Excerpts from a dataset

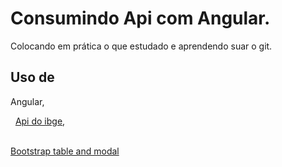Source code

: # Consumindo Api com Angular.
Colocando em prática o que estudado e aprendendo suar o git.

## Uso de
Angular,


&nbsp;
[Api do ibge](https://servicodados.ibge.gov.br/api/docs/localidades?versao=1),


&nbsp;	
[Bootstrap table and modal](https://getbootstrap.com/)

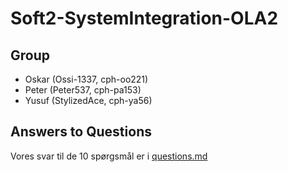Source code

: # Soft2-SystemIntegration-OLA2

## Group

- Oskar (Ossi-1337, cph-oo221)
- Peter (Peter537, cph-pa153)
- Yusuf (StylizedAce, cph-ya56)

## Answers to Questions

Vores svar til de 10 spørgsmål er i [questions.md](./questions.md)
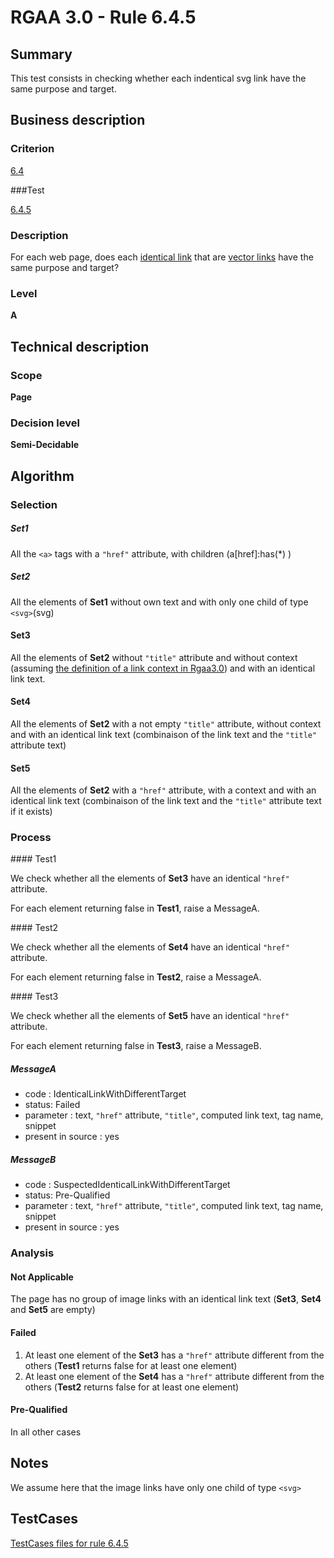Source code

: # RGAA 3.0 -  Rule 6.4.5

## Summary

This test consists in checking whether each indentical svg link have the same purpose and target.

## Business description

### Criterion

[6.4](http://disic.github.io/rgaa_referentiel_en/RGAA3.0_Criteria_English_version_v1.html#crit-6-4)

###Test

[6.4.5](http://disic.github.io/rgaa_referentiel_en/RGAA3.0_Criteria_English_version_v1.html#test-6-4-5)

### Description
For each web page, does
    each <a href="http://disic.github.io/rgaa_referentiel_en/RGAA3.0_Glossary_English_version_v1.html#mLienIdentique">identical
  link</a> that are <a href="http://disic.github.io/rgaa_referentiel_en/RGAA3.0_Glossary_English_version_v1.html#mVectorLink">vector
  links</a> have the same purpose and
    target? 


### Level

**A**

## Technical description

### Scope

**Page**

### Decision level

**Semi-Decidable**

## Algorithm

### Selection

##### Set1

All the `<a>` tags with a `"href"` attribute, with children (a[href]:has(*) )

##### Set2

All the elements of **Set1** without own text and with only one child of type `<svg>`(svg)

#### Set3

All the elements of **Set2** without `"title"` attribute and without context (assuming [the definition of a link context in Rgaa3.0](http://disic.github.io/rgaa_referentiel_en/RGAA3.0_Glossary_English_version_v1.html#mContexteLien)) and with an identical link text.

#### Set4

All the elements of **Set2** with a not empty `"title"` attribute, without context and with an identical link text (combinaison of the link text and the `"title"` attribute text)

#### Set5

All the elements of **Set2** with a `"href"` attribute, with a context and with an identical link text (combinaison of the link text and the `"title"` attribute text if it exists)

### Process

#### Test1

We check whether all the elements of **Set3** have an identical `"href"` attribute.

For each element returning false in **Test1**, raise a MessageA.

#### Test2

We check whether all the elements of **Set4** have an identical `"href"` attribute.

For each element returning false in **Test2**, raise a MessageA.

#### Test3

We check whether all the elements of **Set5** have an identical `"href"` attribute.

For each element returning false in **Test3**, raise a MessageB.

##### MessageA

-  code : IdenticalLinkWithDifferentTarget
-  status: Failed
-  parameter : text, `"href"` attribute, `"title"`, computed link text, tag name, snippet
-  present in source : yes

##### MessageB

-  code : SuspectedIdenticalLinkWithDifferentTarget
-  status: Pre-Qualified
-  parameter : text, `"href"` attribute, `"title"`, computed link text, tag name, snippet
-  present in source : yes

### Analysis

#### Not Applicable 

The page has no group of image links with an identical link text (**Set3**, **Set4** and **Set5** are empty)

#### Failed

1.  At least one element of the **Set3** has a `"href"` attribute different from the others (**Test1** returns false for at least one element)
2.  At least one element of the **Set4** has a `"href"` attribute different from the others (**Test2** returns false for at least one element)

#### Pre-Qualified

In all other cases

## Notes

We assume here that the image links have only one child of type `<svg>`




##  TestCases 

[TestCases files for rule 6.4.5](https://github.com/Asqatasun/Asqatasun/tree/master/rules/rules-rgaa3.0/src/test/resources/testcases/rgaa30/Rgaa30Rule060405/)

What is required: Make a word-for-word copy of the entries, without any pictures.

Worked solution:
Source code

: # Consumindo Api com Angular.
Colocando em prática o que estudado e aprendendo suar o git.

## Uso de
Angular,


&nbsp;
[Api do ibge](https://servicodados.ibge.gov.br/api/docs/localidades?versao=1),


&nbsp;	
[Bootstrap table and modal](https://getbootstrap.com/)

Source code

: # Soft2-SystemIntegration-OLA2

## Group

- Oskar (Ossi-1337, cph-oo221)
- Peter (Peter537, cph-pa153)
- Yusuf (StylizedAce, cph-ya56)

## Answers to Questions

Vores svar til de 10 spørgsmål er i [questions.md](./questions.md)
Source code

: # RGAA 3.0 -  Rule 6.4.5

## Summary

This test consists in checking whether each indentical svg link have the same purpose and target.

## Business description

### Criterion

[6.4](http://disic.github.io/rgaa_referentiel_en/RGAA3.0_Criteria_English_version_v1.html#crit-6-4)

###Test

[6.4.5](http://disic.github.io/rgaa_referentiel_en/RGAA3.0_Criteria_English_version_v1.html#test-6-4-5)

### Description
For each web page, does
    each <a href="http://disic.github.io/rgaa_referentiel_en/RGAA3.0_Glossary_English_version_v1.html#mLienIdentique">identical
  link</a> that are <a href="http://disic.github.io/rgaa_referentiel_en/RGAA3.0_Glossary_English_version_v1.html#mVectorLink">vector
  links</a> have the same purpose and
    target? 


### Level

**A**

## Technical description

### Scope

**Page**

### Decision level

**Semi-Decidable**

## Algorithm

### Selection

##### Set1

All the `<a>` tags with a `"href"` attribute, with children (a[href]:has(*) )

##### Set2

All the elements of **Set1** without own text and with only one child of type `<svg>`(svg)

#### Set3

All the elements of **Set2** without `"title"` attribute and without context (assuming [the definition of a link context in Rgaa3.0](http://disic.github.io/rgaa_referentiel_en/RGAA3.0_Glossary_English_version_v1.html#mContexteLien)) and with an identical link text.

#### Set4

All the elements of **Set2** with a not empty `"title"` attribute, without context and with an identical link text (combinaison of the link text and the `"title"` attribute text)

#### Set5

All the elements of **Set2** with a `"href"` attribute, with a context and with an identical link text (combinaison of the link text and the `"title"` attribute text if it exists)

### Process

#### Test1

We check whether all the elements of **Set3** have an identical `"href"` attribute.

For each element returning false in **Test1**, raise a MessageA.

#### Test2

We check whether all the elements of **Set4** have an identical `"href"` attribute.

For each element returning false in **Test2**, raise a MessageA.

#### Test3

We check whether all the elements of **Set5** have an identical `"href"` attribute.

For each element returning false in **Test3**, raise a MessageB.

##### MessageA

-  code : IdenticalLinkWithDifferentTarget
-  status: Failed
-  parameter : text, `"href"` attribute, `"title"`, computed link text, tag name, snippet
-  present in source : yes

##### MessageB

-  code : SuspectedIdenticalLinkWithDifferentTarget
-  status: Pre-Qualified
-  parameter : text, `"href"` attribute, `"title"`, computed link text, tag name, snippet
-  present in source : yes

### Analysis

#### Not Applicable 

The page has no group of image links with an identical link text (**Set3**, **Set4** and **Set5** are empty)

#### Failed

1.  At least one element of the **Set3** has a `"href"` attribute different from the others (**Test1** returns false for at least one element)
2.  At least one element of the **Set4** has a `"href"` attribute different from the others (**Test2** returns false for at least one element)

#### Pre-Qualified

In all other cases

## Notes

We assume here that the image links have only one child of type `<svg>`




##  TestCases 

[TestCases files for rule 6.4.5](https://github.com/Asqatasun/Asqatasun/tree/master/rules/rules-rgaa3.0/src/test/resources/testcases/rgaa30/Rgaa30Rule060405/)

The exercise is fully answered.